A quantum master equation is a generalization of the idea of a master equation. Rather than just a system of differential equations for a set of probabilities (which only constitutes the diagonal elements of a density matrix), quantum master equations are differential equations for the entire density matrix, including off-diagonal elements. A density matrix with only diagonal elements can be modeled as a classical random process, therefore such an "ordinary" master equation is considered classical.

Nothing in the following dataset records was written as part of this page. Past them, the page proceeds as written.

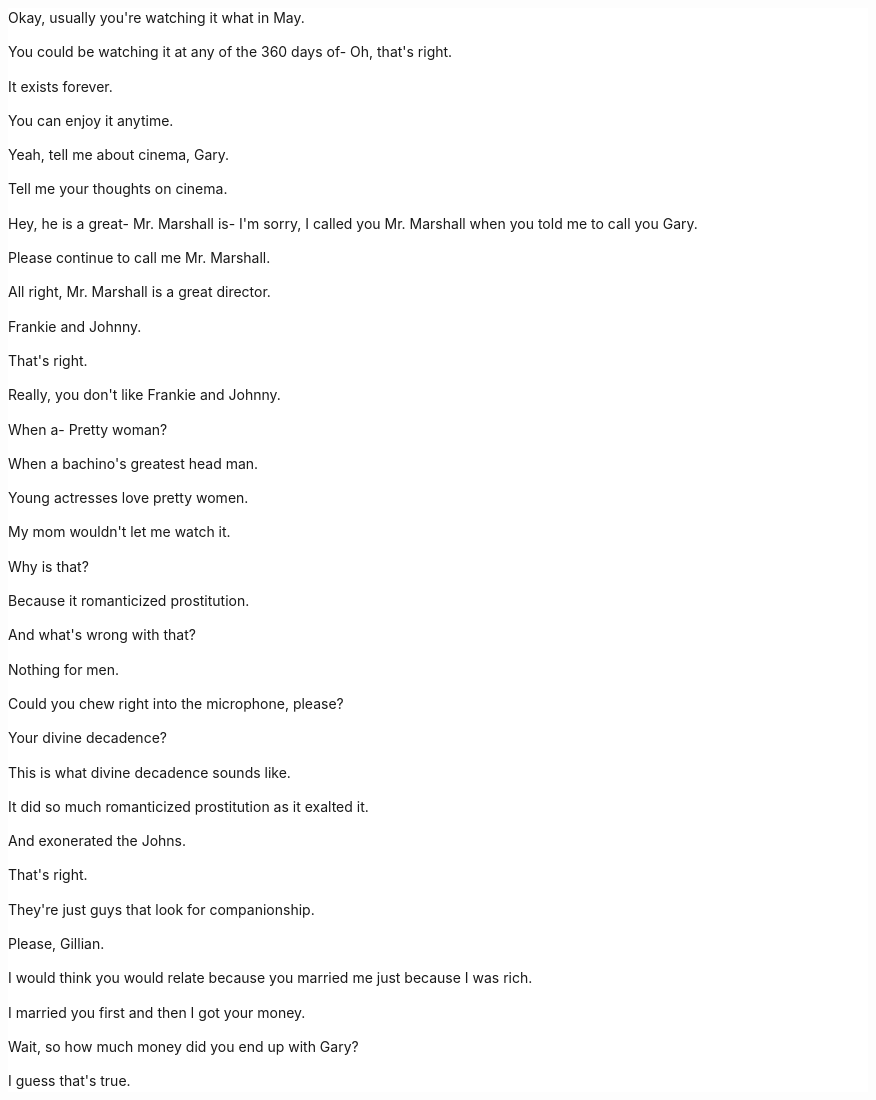 Okay, usually you're watching it what in May.

You could be watching it at any of the 360 days of- Oh, that's right.

It exists forever.

You can enjoy it anytime.

Yeah, tell me about cinema, Gary.

Tell me your thoughts on cinema.

Hey, he is a great- Mr. Marshall is- I'm sorry, I called you Mr. Marshall when you told me to call you Gary.

Please continue to call me Mr. Marshall.

All right, Mr. Marshall is a great director.

Frankie and Johnny.

That's right.

Really, you don't like Frankie and Johnny.

When a- Pretty woman?

When a bachino's greatest head man.

Young actresses love pretty women.

My mom wouldn't let me watch it.

Why is that?

Because it romanticized prostitution.

And what's wrong with that?

Nothing for men.

Could you chew right into the microphone, please?

Your divine decadence?

This is what divine decadence sounds like.

It did so much romanticized prostitution as it exalted it.

And exonerated the Johns.

That's right.

They're just guys that look for companionship.

Please, Gillian.

I would think you would relate because you married me just because I was rich.

I married you first and then I got your money.

Wait, so how much money did you end up with Gary?

I guess that's true.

Off-diagonal elements represent quantum coherence which is a physical characteristic that is intrinsically quantum mechanical.

A formally exact quantum master equation is the Nakajima–Zwanzig equation, which is in general as difficult to solve as the full quantum problem.

The Redfield equation and Lindblad equation are examples of approximate Markovian quantum master equations. These equations are very easy to solve, but are not generally accurate.

Some modern approximations based on quantum master equations, which show better agreement with exact numerical calculations in some cases, include the polaron transformed quantum master equation and the VPQME (variational polaron transformed quantum master equation).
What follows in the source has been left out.